## WORK ORDER
Please go line by line and repeat the data below exactly, with no images.

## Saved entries
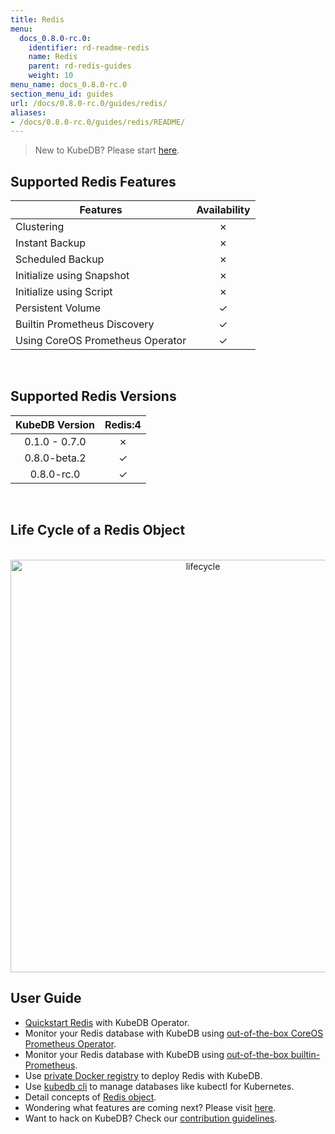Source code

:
 ```yaml
---
title: Redis
menu:
  docs_0.8.0-rc.0:
    identifier: rd-readme-redis
    name: Redis
    parent: rd-redis-guides
    weight: 10
menu_name: docs_0.8.0-rc.0
section_menu_id: guides
url: /docs/0.8.0-rc.0/guides/redis/
aliases:
- /docs/0.8.0-rc.0/guides/redis/README/
---
```


> New to KubeDB? Please start [here](/docs/0.8.0-rc.0/concepts/README).

## Supported Redis Features

|Features                                                | Availability |
|--------------------------------------------------------|:------------:|
|Clustering                                              | &#10007;     |
|Instant Backup                                          | &#10007;     |
|Scheduled Backup                                        | &#10007;     |
|Initialize using Snapshot                               | &#10007;     |
|Initialize using Script                                 | &#10007;     |
|Persistent Volume                                       | &#10003;     |
|Builtin Prometheus Discovery                            | &#10003;     |
|Using CoreOS Prometheus Operator                        | &#10003;     |

<br/>

## Supported Redis Versions

| KubeDB Version | Redis:4  |
|:--------------:|:--------:|
| 0.1.0 - 0.7.0  | &#10007; |
| 0.8.0-beta.2   | &#10003; |
| 0.8.0-rc.0   | &#10003; |

<br/>

## Life Cycle of a Redis Object

<p align="center">
  <img alt="lifecycle"  src="/docs/0.8.0-rc.0/images/redis/redis-lifecycle.png" width="600" height="660">
</p>

## User Guide

- [Quickstart Redis](/docs/0.8.0-rc.0/guides/redis/quickstart/quickstart) with KubeDB Operator.
- Monitor your Redis database with KubeDB using [out-of-the-box CoreOS Prometheus Operator](/docs/0.8.0-rc.0/guides/redis/monitoring/using-coreos-prometheus-operator).
- Monitor your Redis database with KubeDB using [out-of-the-box builtin-Prometheus](/docs/0.8.0-rc.0/guides/redis/monitoring/using-builtin-prometheus).
- Use [private Docker registry](/docs/0.8.0-rc.0/guides/redis/private-registry/using-private-registry) to deploy Redis with KubeDB.
- Use [kubedb cli](/docs/0.8.0-rc.0/guides/redis/cli/cli) to manage databases like kubectl for Kubernetes.
- Detail concepts of [Redis object](/docs/0.8.0-rc.0/concepts/databases/redis).
- Wondering what features are coming next? Please visit [here](/docs/0.8.0-rc.0/roadmap).
- Want to hack on KubeDB? Check our [contribution guidelines](/docs/0.8.0-rc.0/CONTRIBUTING).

## PROBLEM SOLUTION
Source code

:
 ```yaml
---
title: Redis
menu:
  docs_0.8.0-rc.0:
    identifier: rd-readme-redis
    name: Redis
    parent: rd-redis-guides
    weight: 10
menu_name: docs_0.8.0-rc.0
section_menu_id: guides
url: /docs/0.8.0-rc.0/guides/redis/
aliases:
- /docs/0.8.0-rc.0/guides/redis/README/
---
```


> New to KubeDB? Please start [here](/docs/0.8.0-rc.0/concepts/README).

## Supported Redis Features

|Features                                                | Availability |
|--------------------------------------------------------|:------------:|
|Clustering                                              | &#10007;     |
|Instant Backup                                          | &#10007;     |
|Scheduled Backup                                        | &#10007;     |
|Initialize using Snapshot                               | &#10007;     |
|Initialize using Script                                 | &#10007;     |
|Persistent Volume                                       | &#10003;     |
|Builtin Prometheus Discovery                            | &#10003;     |
|Using CoreOS Prometheus Operator                        | &#10003;     |

<br/>

## Supported Redis Versions

| KubeDB Version | Redis:4  |
|:--------------:|:--------:|
| 0.1.0 - 0.7.0  | &#10007; |
| 0.8.0-beta.2   | &#10003; |
| 0.8.0-rc.0   | &#10003; |

<br/>

## Life Cycle of a Redis Object

<p align="center">
  <img alt="lifecycle"  src="/docs/0.8.0-rc.0/images/redis/redis-lifecycle.png" width="600" height="660">
</p>

## User Guide

- [Quickstart Redis](/docs/0.8.0-rc.0/guides/redis/quickstart/quickstart) with KubeDB Operator.
- Monitor your Redis database with KubeDB using [out-of-the-box CoreOS Prometheus Operator](/docs/0.8.0-rc.0/guides/redis/monitoring/using-coreos-prometheus-operator).
- Monitor your Redis database with KubeDB using [out-of-the-box builtin-Prometheus](/docs/0.8.0-rc.0/guides/redis/monitoring/using-builtin-prometheus).
- Use [private Docker registry](/docs/0.8.0-rc.0/guides/redis/private-registry/using-private-registry) to deploy Redis with KubeDB.
- Use [kubedb cli](/docs/0.8.0-rc.0/guides/redis/cli/cli) to manage databases like kubectl for Kubernetes.
- Detail concepts of [Redis object](/docs/0.8.0-rc.0/concepts/databases/redis).
- Wondering what features are coming next? Please visit [here](/docs/0.8.0-rc.0/roadmap).
- Want to hack on KubeDB? Check our [contribution guidelines](/docs/0.8.0-rc.0/CONTRIBUTING).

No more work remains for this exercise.